For the listing below, print exactly the lines from the line with "should not go" to the line with "thy son for", both included, and nothing beyond them.
[[ Provided data, beginning ]]
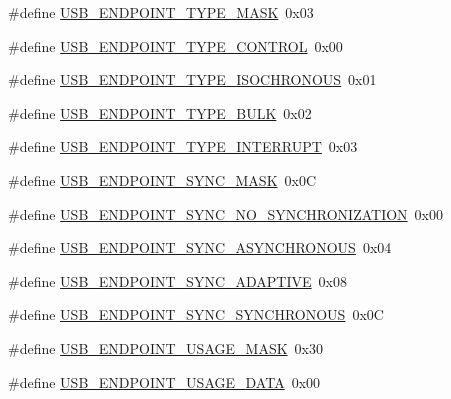 \begin{DoxyCompactItemize}
\item 
\#define \hyperlink{group__USBD__Core_gacd114fdf068aaa69407358ee5ccfd170}{U\-S\-B\-\_\-\-E\-N\-D\-P\-O\-I\-N\-T\-\_\-\-T\-Y\-P\-E\-\_\-\-M\-A\-S\-K}~0x03
\item 
\#define \hyperlink{group__USBD__Core_ga6a51ed22b06e5ca0f76a35b6bac8d73a}{U\-S\-B\-\_\-\-E\-N\-D\-P\-O\-I\-N\-T\-\_\-\-T\-Y\-P\-E\-\_\-\-C\-O\-N\-T\-R\-O\-L}~0x00
\item 
\#define \hyperlink{group__USBD__Core_gab05aae4a5d079b8dfb6a9cb1325ea6e5}{U\-S\-B\-\_\-\-E\-N\-D\-P\-O\-I\-N\-T\-\_\-\-T\-Y\-P\-E\-\_\-\-I\-S\-O\-C\-H\-R\-O\-N\-O\-U\-S}~0x01
\item 
\#define \hyperlink{group__USBD__Core_gaf4bac84d4576dc8f74f39dc75749e3dc}{U\-S\-B\-\_\-\-E\-N\-D\-P\-O\-I\-N\-T\-\_\-\-T\-Y\-P\-E\-\_\-\-B\-U\-L\-K}~0x02
\item 
\#define \hyperlink{group__USBD__Core_ga2cb5aa69a03df20aab217b808ad692a6}{U\-S\-B\-\_\-\-E\-N\-D\-P\-O\-I\-N\-T\-\_\-\-T\-Y\-P\-E\-\_\-\-I\-N\-T\-E\-R\-R\-U\-P\-T}~0x03
\item 
\#define \hyperlink{group__USBD__Core_ga91301868eb0b52506fc9bc02b131f783}{U\-S\-B\-\_\-\-E\-N\-D\-P\-O\-I\-N\-T\-\_\-\-S\-Y\-N\-C\-\_\-\-M\-A\-S\-K}~0x0\-C
\item 
\#define \hyperlink{group__USBD__Core_ga7733e58f8c4fbcef1533eb02f375aeb0}{U\-S\-B\-\_\-\-E\-N\-D\-P\-O\-I\-N\-T\-\_\-\-S\-Y\-N\-C\-\_\-\-N\-O\-\_\-\-S\-Y\-N\-C\-H\-R\-O\-N\-I\-Z\-A\-T\-I\-O\-N}~0x00
\item 
\#define \hyperlink{group__USBD__Core_gad1bb5cc537ea61634cb61c8c364c9a6f}{U\-S\-B\-\_\-\-E\-N\-D\-P\-O\-I\-N\-T\-\_\-\-S\-Y\-N\-C\-\_\-\-A\-S\-Y\-N\-C\-H\-R\-O\-N\-O\-U\-S}~0x04
\item 
\#define \hyperlink{group__USBD__Core_gaa7808914116fe45223462e68d6f8aa5d}{U\-S\-B\-\_\-\-E\-N\-D\-P\-O\-I\-N\-T\-\_\-\-S\-Y\-N\-C\-\_\-\-A\-D\-A\-P\-T\-I\-V\-E}~0x08
\item 
\#define \hyperlink{group__USBD__Core_ga0309c68623fb48fdc621f15dabc579f2}{U\-S\-B\-\_\-\-E\-N\-D\-P\-O\-I\-N\-T\-\_\-\-S\-Y\-N\-C\-\_\-\-S\-Y\-N\-C\-H\-R\-O\-N\-O\-U\-S}~0x0\-C
\item 
\#define \hyperlink{group__USBD__Core_ga834006343743238a5eb1d273ef3226ae}{U\-S\-B\-\_\-\-E\-N\-D\-P\-O\-I\-N\-T\-\_\-\-U\-S\-A\-G\-E\-\_\-\-M\-A\-S\-K}~0x30
\item 
\#define \hyperlink{group__USBD__Core_gac852b5e62e4e577b1b43239ae190908a}{U\-S\-B\-\_\-\-E\-N\-D\-P\-O\-I\-N\-T\-\_\-\-U\-S\-A\-G\-E\-\_\-\-D\-A\-T\-A}~0x00

\end{DoxyCompactItemize}
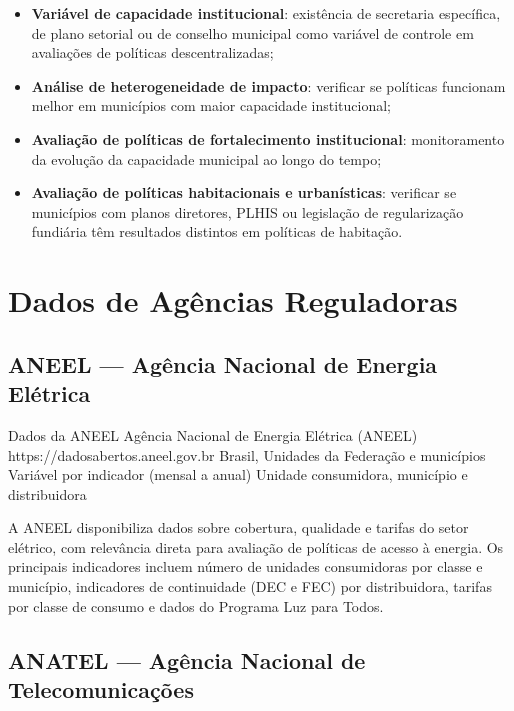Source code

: \begin{itemize}
  \item \textbf{Variável de capacidade institucional}: existência de secretaria específica, de plano setorial ou de conselho municipal como variável de controle em avaliações de políticas descentralizadas;
  \item \textbf{Análise de heterogeneidade de impacto}: verificar se políticas funcionam melhor em municípios com maior capacidade institucional;
  \item \textbf{Avaliação de políticas de fortalecimento institucional}: monitoramento da evolução da capacidade municipal ao longo do tempo;
  \item \textbf{Avaliação de políticas habitacionais e urbanísticas}: verificar se municípios com planos diretores, PLHIS ou legislação de regularização fundiária têm resultados distintos em políticas de habitação.
\end{itemize}

\section{Dados de Agências Reguladoras}

\subsection{ANEEL --- Agência Nacional de Energia Elétrica}

\ficharapida
  {Dados da ANEEL}
  {Agência Nacional de Energia Elétrica (ANEEL)}
  {https://dadosabertos.aneel.gov.br}
  {Brasil, Unidades da Federação e municípios}
  {Variável por indicador (mensal a anual)}
  {Unidade consumidora, município e distribuidora}

A ANEEL disponibiliza dados sobre cobertura, qualidade e tarifas do setor elétrico, com relevância direta para avaliação de políticas de acesso à energia. Os principais indicadores incluem número de unidades consumidoras por classe e município, indicadores de continuidade (DEC e FEC) por distribuidora, tarifas por classe de consumo e dados do Programa Luz para Todos.

\subsection{ANATEL --- Agência Nacional de Telecomunicações}

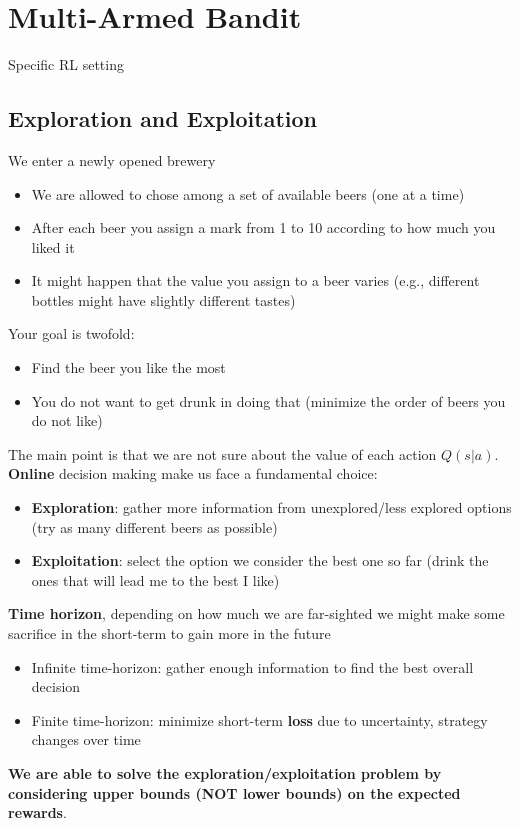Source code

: 
\section{Multi-Armed Bandit}
Specific RL setting
\subsection{Exploration and Exploitation}
We enter a newly opened brewery
\begin{itemize}
    \item We are allowed to chose among a set of available beers (one at a time)
    \item After each beer you assign a mark from 1 to 10 according to how much you liked it
    \item It might happen that the value you assign to a beer varies (e.g., different bottles might have slightly different tastes)
\end{itemize}
Your goal is twofold:
\begin{itemize}
    \item Find the beer you like the most
    \item You do not want to get drunk in doing that (minimize the order of beers you do not like)
\end{itemize}
The main point is that we are not sure about the value of each action $Q(s|a)$. \textbf{Online} decision making make us face a fundamental choice:
\begin{itemize}
    \item \textbf{Exploration}: gather more information from unexplored/less explored options (try as many different beers as possible)
    \item \textbf{Exploitation}: select the option we consider the best one so far (drink the ones that will lead me to the best I like)
\end{itemize}
\textbf{Time horizon}, depending on how much we are far-sighted we might make some sacrifice in the short-term to gain more in the future
\begin{itemize}
    \item Infinite time-horizon: gather enough information to find the best overall decision
    \item Finite time-horizon: minimize short-term \textbf{loss} due to uncertainty, strategy changes over time
\end{itemize}
\textbf{We are able to solve the exploration/exploitation problem by considering upper bounds (NOT lower bounds) on the expected rewards}.

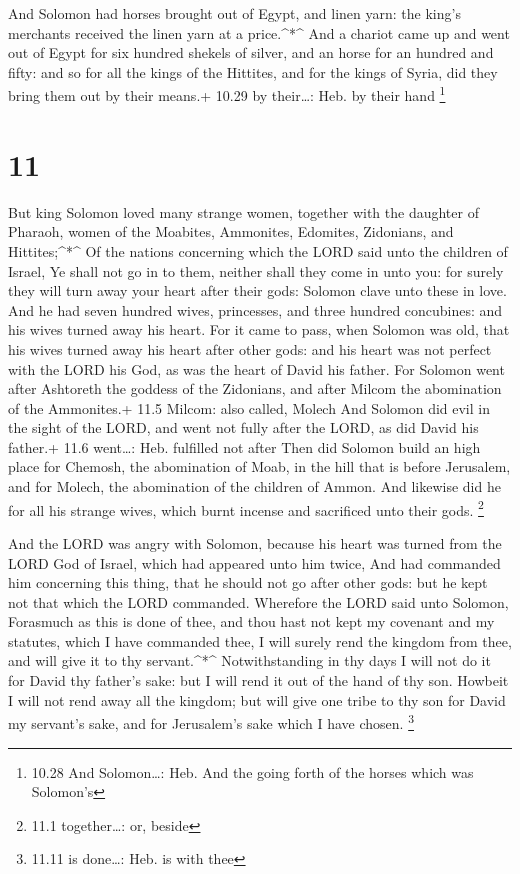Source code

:  And Solomon had horses brought out of Egypt, and linen
yarn: the king's merchants received the linen yarn at a price.\^{}*\^{}
 And a chariot came up and went out of Egypt for six
hundred shekels of silver, and an horse for an hundred and fifty: and so
for all the kings of the Hittites, and for the kings of Syria, did they
bring them out by their means.+ 10.29 by their\ldots: Heb. by their hand
\footnote{10.28 And Solomon\ldots: Heb. And the going forth of the
  horses which was Solomon's}

\hypertarget{section-10}{%
\section{11}\label{section-10}}

 But king Solomon loved many strange women, together with
the daughter of Pharaoh, women of the Moabites, Ammonites, Edomites,
Zidonians, and Hittites;\^{}*\^{}  Of the nations concerning
which the LORD said unto the children of Israel, Ye shall not go in to
them, neither shall they come in unto you: for surely they will turn
away your heart after their gods: Solomon clave unto these in love.
 And he had seven hundred wives, princesses, and three
hundred concubines: and his wives turned away his heart. 
For it came to pass, when Solomon was old, that his wives turned away
his heart after other gods: and his heart was not perfect with the LORD
his God, as was the heart of David his father.  For Solomon
went after Ashtoreth the goddess of the Zidonians, and after Milcom the
abomination of the Ammonites.+ 11.5 Milcom: also called, Molech
 And Solomon did evil in the sight of the LORD, and went not
fully after the LORD, as did David his father.+ 11.6 went\ldots: Heb.
fulfilled not after  Then did Solomon build an high place
for Chemosh, the abomination of Moab, in the hill that is before
Jerusalem, and for Molech, the abomination of the children of Ammon.
 And likewise did he for all his strange wives, which burnt
incense and sacrificed unto their gods. \footnote{11.1 together\ldots:
  or, beside}

 And the LORD was angry with Solomon, because his heart was
turned from the LORD God of Israel, which had appeared unto him twice,
 And had commanded him concerning this thing, that he
should not go after other gods: but he kept not that which the LORD
commanded.  Wherefore the LORD said unto Solomon, Forasmuch
as this is done of thee, and thou hast not kept my covenant and my
statutes, which I have commanded thee, I will surely rend the kingdom
from thee, and will give it to thy servant.\^{}*\^{} 
Notwithstanding in thy days I will not do it for David thy father's
sake: but I will rend it out of the hand of thy son. 
Howbeit I will not rend away all the kingdom; but will give one tribe to
thy son for David my servant's sake, and for Jerusalem's sake which I
have chosen. \footnote{11.11 is done\ldots: Heb. is with thee}

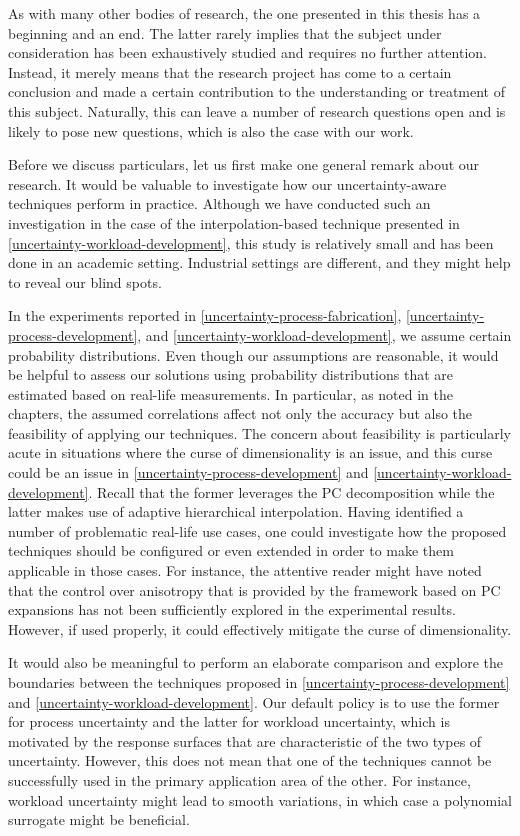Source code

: As with many other bodies of research, the one presented in this thesis has a
beginning and an end. The latter rarely implies that the subject under
consideration has been exhaustively studied and requires no further attention.
Instead, it merely means that the research project has come to a certain
conclusion and made a certain contribution to the understanding or treatment of
this subject. Naturally, this can leave a number of research questions open and
is likely to pose new questions, which is also the case with our work.

Before we discuss particulars, let us first make one general remark about our
research. It would be valuable to investigate how our uncertainty-aware
techniques perform in practice. Although we have conducted such an investigation
in the case of the interpolation-based technique presented in
\cref{uncertainty-workload-development}, this study is relatively small and has
been done in an academic setting. Industrial settings are different, and they
might help to reveal our blind spots.

In the experiments reported in \cref{uncertainty-process-fabrication},
\cref{uncertainty-process-development}, and
\cref{uncertainty-workload-development}, we assume certain probability
distributions. Even though our assumptions are reasonable, it would be helpful
to assess our solutions using probability distributions that are estimated based
on real-life measurements. In particular, as noted in the chapters, the assumed
correlations affect not only the accuracy but also the feasibility of applying
our techniques. The concern about feasibility is particularly acute in
situations where the curse of dimensionality is an issue, and this curse could
be an issue in \cref{uncertainty-process-development} and
\cref{uncertainty-workload-development}. Recall that the former leverages the
\ac{PC} decomposition while the latter makes use of adaptive hierarchical
interpolation. Having identified a number of problematic real-life use cases,
one could investigate how the proposed techniques should be configured or even
extended in order to make them applicable in those cases. For instance, the
attentive reader might have noted that the control over anisotropy that is
provided by the framework based on \ac{PC} expansions has not been sufficiently
explored in the experimental results. However, if used properly, it could
effectively mitigate the curse of dimensionality.

It would also be meaningful to perform an elaborate comparison and explore the
boundaries between the techniques proposed in
\cref{uncertainty-process-development} and
\cref{uncertainty-workload-development}. Our default policy is to use the former
for process uncertainty and the latter for workload uncertainty, which is
motivated by the response surfaces that are characteristic of the two types of
uncertainty. However, this does not mean that one of the techniques cannot be
successfully used in the primary application area of the other. For instance,
workload uncertainty might lead to smooth variations, in which case a polynomial
surrogate might be beneficial.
[[ Provided data, end ]]
Answer box:
should not go after other gods: but he kept not that which the LORD
commanded.  Wherefore the LORD said unto Solomon, Forasmuch
as this is done of thee, and thou hast not kept my covenant and my
statutes, which I have commanded thee, I will surely rend the kingdom
from thee, and will give it to thy servant.\^{}*\^{} 
Notwithstanding in thy days I will not do it for David thy father's
sake: but I will rend it out of the hand of thy son. 
Howbeit I will not rend away all the kingdom; but will give one tribe to
thy son for David my servant's sake, and for Jerusalem's sake which I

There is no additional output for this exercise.